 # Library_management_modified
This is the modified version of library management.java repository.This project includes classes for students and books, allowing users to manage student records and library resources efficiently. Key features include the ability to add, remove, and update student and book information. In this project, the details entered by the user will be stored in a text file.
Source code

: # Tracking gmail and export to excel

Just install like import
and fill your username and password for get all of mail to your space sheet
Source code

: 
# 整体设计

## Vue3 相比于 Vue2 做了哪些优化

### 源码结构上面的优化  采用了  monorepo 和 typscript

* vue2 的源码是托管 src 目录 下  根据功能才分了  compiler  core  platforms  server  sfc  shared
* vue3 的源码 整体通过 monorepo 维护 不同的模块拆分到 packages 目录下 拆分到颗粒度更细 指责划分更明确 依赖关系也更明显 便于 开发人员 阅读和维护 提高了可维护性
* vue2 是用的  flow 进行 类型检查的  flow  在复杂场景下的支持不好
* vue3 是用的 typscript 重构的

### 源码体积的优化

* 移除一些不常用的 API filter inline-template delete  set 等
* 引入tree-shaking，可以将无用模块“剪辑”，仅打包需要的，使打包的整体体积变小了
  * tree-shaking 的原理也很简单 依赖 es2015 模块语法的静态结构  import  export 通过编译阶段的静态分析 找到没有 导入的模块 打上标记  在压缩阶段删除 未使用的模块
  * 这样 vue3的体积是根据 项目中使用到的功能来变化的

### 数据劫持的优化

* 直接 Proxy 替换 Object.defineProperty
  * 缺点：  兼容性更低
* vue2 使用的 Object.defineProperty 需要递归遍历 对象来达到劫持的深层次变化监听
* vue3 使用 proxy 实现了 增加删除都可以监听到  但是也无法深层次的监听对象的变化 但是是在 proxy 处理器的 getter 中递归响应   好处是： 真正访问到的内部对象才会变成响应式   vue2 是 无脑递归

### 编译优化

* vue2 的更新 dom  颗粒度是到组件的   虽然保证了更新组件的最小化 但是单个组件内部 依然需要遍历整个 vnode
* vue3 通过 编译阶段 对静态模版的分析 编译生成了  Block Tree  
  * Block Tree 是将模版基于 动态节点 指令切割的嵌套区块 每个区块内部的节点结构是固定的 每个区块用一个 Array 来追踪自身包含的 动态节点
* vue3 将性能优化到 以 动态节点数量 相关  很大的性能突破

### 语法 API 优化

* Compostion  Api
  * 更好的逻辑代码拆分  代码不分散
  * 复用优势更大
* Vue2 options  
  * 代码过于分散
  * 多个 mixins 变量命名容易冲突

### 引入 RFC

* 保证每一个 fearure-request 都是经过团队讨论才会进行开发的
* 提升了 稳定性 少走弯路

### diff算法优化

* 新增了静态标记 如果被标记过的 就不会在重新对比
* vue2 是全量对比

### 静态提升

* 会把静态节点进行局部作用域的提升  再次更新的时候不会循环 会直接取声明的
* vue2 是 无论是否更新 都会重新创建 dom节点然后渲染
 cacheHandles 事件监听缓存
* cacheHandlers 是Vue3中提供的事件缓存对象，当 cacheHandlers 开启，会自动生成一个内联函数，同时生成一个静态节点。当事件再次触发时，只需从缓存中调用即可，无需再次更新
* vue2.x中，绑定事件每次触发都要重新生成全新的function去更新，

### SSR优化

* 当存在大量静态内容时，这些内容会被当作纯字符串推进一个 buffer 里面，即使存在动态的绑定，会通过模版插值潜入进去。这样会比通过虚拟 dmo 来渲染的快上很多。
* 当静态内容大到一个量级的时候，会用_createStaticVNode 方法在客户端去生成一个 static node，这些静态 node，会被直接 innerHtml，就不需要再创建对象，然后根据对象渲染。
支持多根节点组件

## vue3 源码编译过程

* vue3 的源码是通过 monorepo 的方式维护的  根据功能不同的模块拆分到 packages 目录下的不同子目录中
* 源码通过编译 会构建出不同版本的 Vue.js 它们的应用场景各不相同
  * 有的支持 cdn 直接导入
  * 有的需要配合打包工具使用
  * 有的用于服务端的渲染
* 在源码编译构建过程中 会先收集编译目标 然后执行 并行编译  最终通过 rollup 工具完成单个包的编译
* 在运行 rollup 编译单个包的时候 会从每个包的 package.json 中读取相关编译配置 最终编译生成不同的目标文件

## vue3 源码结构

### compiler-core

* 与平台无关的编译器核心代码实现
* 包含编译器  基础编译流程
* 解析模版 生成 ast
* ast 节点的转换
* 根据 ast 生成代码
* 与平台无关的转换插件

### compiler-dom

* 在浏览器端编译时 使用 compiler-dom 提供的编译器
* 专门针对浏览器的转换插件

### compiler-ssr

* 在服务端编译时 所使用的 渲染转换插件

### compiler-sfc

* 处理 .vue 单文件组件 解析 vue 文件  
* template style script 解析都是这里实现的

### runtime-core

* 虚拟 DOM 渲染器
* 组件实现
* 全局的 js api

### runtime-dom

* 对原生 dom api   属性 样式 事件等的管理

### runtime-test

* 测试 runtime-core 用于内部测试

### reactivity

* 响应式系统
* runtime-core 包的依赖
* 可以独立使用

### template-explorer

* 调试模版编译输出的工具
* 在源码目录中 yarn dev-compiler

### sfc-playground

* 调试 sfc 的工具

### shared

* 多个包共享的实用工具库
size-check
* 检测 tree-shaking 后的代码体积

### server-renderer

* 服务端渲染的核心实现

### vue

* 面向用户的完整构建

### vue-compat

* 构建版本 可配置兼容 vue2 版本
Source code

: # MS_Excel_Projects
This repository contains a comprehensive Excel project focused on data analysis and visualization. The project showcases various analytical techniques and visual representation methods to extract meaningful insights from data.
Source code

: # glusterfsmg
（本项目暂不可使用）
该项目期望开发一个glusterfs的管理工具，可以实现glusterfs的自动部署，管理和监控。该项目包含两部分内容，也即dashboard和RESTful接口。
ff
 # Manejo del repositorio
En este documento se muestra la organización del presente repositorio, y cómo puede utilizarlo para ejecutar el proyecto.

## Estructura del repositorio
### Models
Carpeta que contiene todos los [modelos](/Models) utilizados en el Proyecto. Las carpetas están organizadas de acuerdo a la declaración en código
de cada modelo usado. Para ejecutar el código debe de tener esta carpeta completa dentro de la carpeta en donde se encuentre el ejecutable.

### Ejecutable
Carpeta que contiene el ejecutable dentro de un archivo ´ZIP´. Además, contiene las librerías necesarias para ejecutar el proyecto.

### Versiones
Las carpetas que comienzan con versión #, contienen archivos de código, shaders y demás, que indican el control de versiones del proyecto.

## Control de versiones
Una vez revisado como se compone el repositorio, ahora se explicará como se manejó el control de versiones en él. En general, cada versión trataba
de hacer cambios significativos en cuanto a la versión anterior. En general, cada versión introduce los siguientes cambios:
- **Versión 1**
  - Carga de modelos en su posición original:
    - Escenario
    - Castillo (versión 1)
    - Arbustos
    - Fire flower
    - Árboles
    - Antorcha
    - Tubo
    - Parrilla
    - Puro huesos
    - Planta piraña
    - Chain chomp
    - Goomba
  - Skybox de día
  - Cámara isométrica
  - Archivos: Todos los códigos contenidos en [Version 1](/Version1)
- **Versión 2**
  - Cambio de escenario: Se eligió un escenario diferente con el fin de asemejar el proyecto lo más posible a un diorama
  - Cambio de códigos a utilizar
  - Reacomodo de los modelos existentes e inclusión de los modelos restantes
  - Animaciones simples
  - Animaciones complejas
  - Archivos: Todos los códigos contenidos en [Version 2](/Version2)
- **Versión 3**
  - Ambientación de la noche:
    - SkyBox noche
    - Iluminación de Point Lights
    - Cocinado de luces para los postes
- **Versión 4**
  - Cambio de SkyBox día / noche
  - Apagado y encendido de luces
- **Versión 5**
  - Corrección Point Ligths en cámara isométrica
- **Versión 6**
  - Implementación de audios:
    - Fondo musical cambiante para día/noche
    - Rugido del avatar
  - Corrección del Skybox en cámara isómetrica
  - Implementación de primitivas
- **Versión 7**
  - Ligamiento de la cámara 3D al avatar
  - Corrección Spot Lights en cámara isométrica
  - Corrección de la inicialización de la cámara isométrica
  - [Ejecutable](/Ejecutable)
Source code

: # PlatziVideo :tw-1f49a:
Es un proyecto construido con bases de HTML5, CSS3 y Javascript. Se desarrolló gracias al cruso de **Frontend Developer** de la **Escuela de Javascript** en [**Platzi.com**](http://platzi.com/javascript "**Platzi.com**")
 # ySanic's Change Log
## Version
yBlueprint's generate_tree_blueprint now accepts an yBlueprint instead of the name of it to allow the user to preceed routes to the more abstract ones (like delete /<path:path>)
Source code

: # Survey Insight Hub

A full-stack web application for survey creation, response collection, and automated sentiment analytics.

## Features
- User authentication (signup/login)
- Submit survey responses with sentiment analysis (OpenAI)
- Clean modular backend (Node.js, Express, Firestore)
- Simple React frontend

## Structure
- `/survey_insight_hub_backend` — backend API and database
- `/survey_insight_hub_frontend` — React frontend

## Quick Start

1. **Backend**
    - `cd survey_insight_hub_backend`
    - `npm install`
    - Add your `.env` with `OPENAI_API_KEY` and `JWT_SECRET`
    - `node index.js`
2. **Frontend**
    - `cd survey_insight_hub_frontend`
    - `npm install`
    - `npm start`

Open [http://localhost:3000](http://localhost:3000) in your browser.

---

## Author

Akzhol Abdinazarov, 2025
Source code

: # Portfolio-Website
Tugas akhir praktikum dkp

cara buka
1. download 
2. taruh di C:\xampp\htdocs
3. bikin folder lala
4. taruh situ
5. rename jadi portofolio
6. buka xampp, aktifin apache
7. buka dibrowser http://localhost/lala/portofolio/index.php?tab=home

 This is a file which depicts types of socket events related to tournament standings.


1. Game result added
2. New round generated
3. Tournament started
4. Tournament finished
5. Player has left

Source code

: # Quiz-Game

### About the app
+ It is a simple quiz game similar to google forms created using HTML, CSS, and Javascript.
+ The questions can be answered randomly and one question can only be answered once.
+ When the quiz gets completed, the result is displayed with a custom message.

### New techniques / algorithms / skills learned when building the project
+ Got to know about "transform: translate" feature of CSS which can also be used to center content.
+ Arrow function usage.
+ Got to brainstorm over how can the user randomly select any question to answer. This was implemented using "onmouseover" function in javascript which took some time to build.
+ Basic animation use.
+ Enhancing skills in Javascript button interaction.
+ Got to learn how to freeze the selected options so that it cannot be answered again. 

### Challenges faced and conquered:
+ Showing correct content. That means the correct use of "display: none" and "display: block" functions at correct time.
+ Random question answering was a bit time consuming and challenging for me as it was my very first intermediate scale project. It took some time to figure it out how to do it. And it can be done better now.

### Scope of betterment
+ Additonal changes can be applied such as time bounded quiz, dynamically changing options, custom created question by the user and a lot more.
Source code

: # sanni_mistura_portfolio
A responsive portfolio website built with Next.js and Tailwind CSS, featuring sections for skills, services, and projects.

Work order:
With the line containing "vue2 的源码是托管 src" as the last one, please set down exactly the lines of the records above from their very first line, and nothing more.

Answer to the problem:
 # Library_management_modified
This is the modified version of library management.java repository.This project includes classes for students and books, allowing users to manage student records and library resources efficiently. Key features include the ability to add, remove, and update student and book information. In this project, the details entered by the user will be stored in a text file.
Source code

: # Tracking gmail and export to excel

Just install like import
and fill your username and password for get all of mail to your space sheet
Source code

: 
# 整体设计

## Vue3 相比于 Vue2 做了哪些优化

### 源码结构上面的优化  采用了  monorepo 和 typscript

* vue2 的源码是托管 src 目录 下  根据功能才分了  compiler  core  platforms  server  sfc  shared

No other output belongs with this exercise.